Items from a data source:
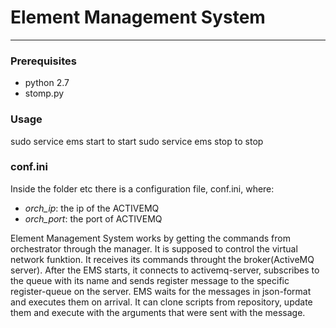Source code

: # Element Management System
------


### Prerequisites

* python 2.7 
* stomp.py

### Usage

sudo service ems start to start
sudo service ems stop to stop

### conf.ini

Inside the folder etc there is a configuration file, conf.ini, where:

* *orch_ip*: the ip of the ACTIVEMQ
* *orch_port*: the port of ACTIVEMQ

Element Management System works by getting the commands from orchestrator through the manager. It is supposed to control the virtual network funktion. It receives its commands throught the broker(ActiveMQ server).
After the EMS starts, it connects to activemq-server, subscribes to the queue with its name and sends register message to the specific register-queue on the server.
EMS waits for the messages in json-format and executes them on arrival. It can clone scripts from repository, update them and execute with the arguments that were sent with the message. 

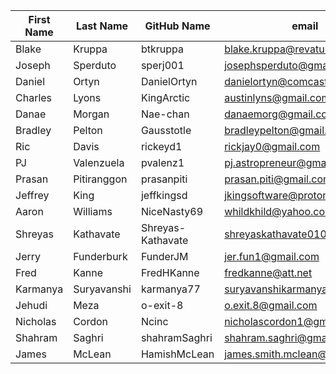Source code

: | First Name    | Last Name     | GitHub Name  | email                     |
| ------------- | ------------- | -----        | ----                      |
| Blake         | Kruppa        | btkruppa     | blake.kruppa@revature.com |
| Joseph        | Sperduto      | sperj001     | josephsperduto@gmail.com  |
| Daniel        | Ortyn         | DanielOrtyn  | danielortyn@comcast.net   |
| Charles       | Lyons         | KingArctic   | austinlyns@gmail.com      |
| Danae         | Morgan        | Nae-chan     | danaemorg@gmail.com    |
| Bradley       | Pelton        | Gausstotle   | bradleypelton@gmail.com   |
| Ric           | Davis         | rickeyd1     | rickjay0@gmail.com        |
| PJ            | Valenzuela    | pvalenz1     | pj.astropreneur@gmail.com |
| Prasan        | Pitiranggon   | prasanpiti   | prasan.piti@gmail.com     |
| Jeffrey       | King          | jeffkingsd   | jkingsoftware@protonmail.com |
| Aaron         | Williams      | NiceNasty69  | whildkhild@yahoo.com      |
| Shreyas       | Kathavate     |Shreyas-Kathavate | shreyaskathavate010@gmail.com |
| Jerry         | Funderburk    | FunderJM     | jer.fun1@gmail.com        |
| Fred          | Kanne         | FredHKanne   | fredkanne@att.net         |
| Karmanya      | Suryavanshi   | karmanya77   | suryavanshikarmanya@gmail.com   | 
| Jehudi	    | Meza	     	| o-exit-8     | o.exit.8@gmail.com	   |
| Nicholas      | Cordon        |Ncinc         | nicholascordon1@gmail.com
| Shahram       | Saghri        | shahramSaghri  | shahram.saghri@gmail.com|
| James         | McLean        | HamishMcLean    | james.smith.mclean@gmail.com   |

Exercise brief: Nothing but the records themselves, exact and complete, should be returned; leave the pictures out.

Answer to this problem:
Source code

: # Element Management System
------


### Prerequisites

* python 2.7 
* stomp.py

### Usage

sudo service ems start to start
sudo service ems stop to stop

### conf.ini

Inside the folder etc there is a configuration file, conf.ini, where:

* *orch_ip*: the ip of the ACTIVEMQ
* *orch_port*: the port of ACTIVEMQ

Element Management System works by getting the commands from orchestrator through the manager. It is supposed to control the virtual network funktion. It receives its commands throught the broker(ActiveMQ server).
After the EMS starts, it connects to activemq-server, subscribes to the queue with its name and sends register message to the specific register-queue on the server.
EMS waits for the messages in json-format and executes them on arrival. It can clone scripts from repository, update them and execute with the arguments that were sent with the message. 

Source code

: | First Name    | Last Name     | GitHub Name  | email                     |
| ------------- | ------------- | -----        | ----                      |
| Blake         | Kruppa        | btkruppa     | blake.kruppa@revature.com |
| Joseph        | Sperduto      | sperj001     | josephsperduto@gmail.com  |
| Daniel        | Ortyn         | DanielOrtyn  | danielortyn@comcast.net   |
| Charles       | Lyons         | KingArctic   | austinlyns@gmail.com      |
| Danae         | Morgan        | Nae-chan     | danaemorg@gmail.com    |
| Bradley       | Pelton        | Gausstotle   | bradleypelton@gmail.com   |
| Ric           | Davis         | rickeyd1     | rickjay0@gmail.com        |
| PJ            | Valenzuela    | pvalenz1     | pj.astropreneur@gmail.com |
| Prasan        | Pitiranggon   | prasanpiti   | prasan.piti@gmail.com     |
| Jeffrey       | King          | jeffkingsd   | jkingsoftware@protonmail.com |
| Aaron         | Williams      | NiceNasty69  | whildkhild@yahoo.com      |
| Shreyas       | Kathavate     |Shreyas-Kathavate | shreyaskathavate010@gmail.com |
| Jerry         | Funderburk    | FunderJM     | jer.fun1@gmail.com        |
| Fred          | Kanne         | FredHKanne   | fredkanne@att.net         |
| Karmanya      | Suryavanshi   | karmanya77   | suryavanshikarmanya@gmail.com   | 
| Jehudi	    | Meza	     	| o-exit-8     | o.exit.8@gmail.com	   |
| Nicholas      | Cordon        |Ncinc         | nicholascordon1@gmail.com
| Shahram       | Saghri        | shahramSaghri  | shahram.saghri@gmail.com|
| James         | McLean        | HamishMcLean    | james.smith.mclean@gmail.com   |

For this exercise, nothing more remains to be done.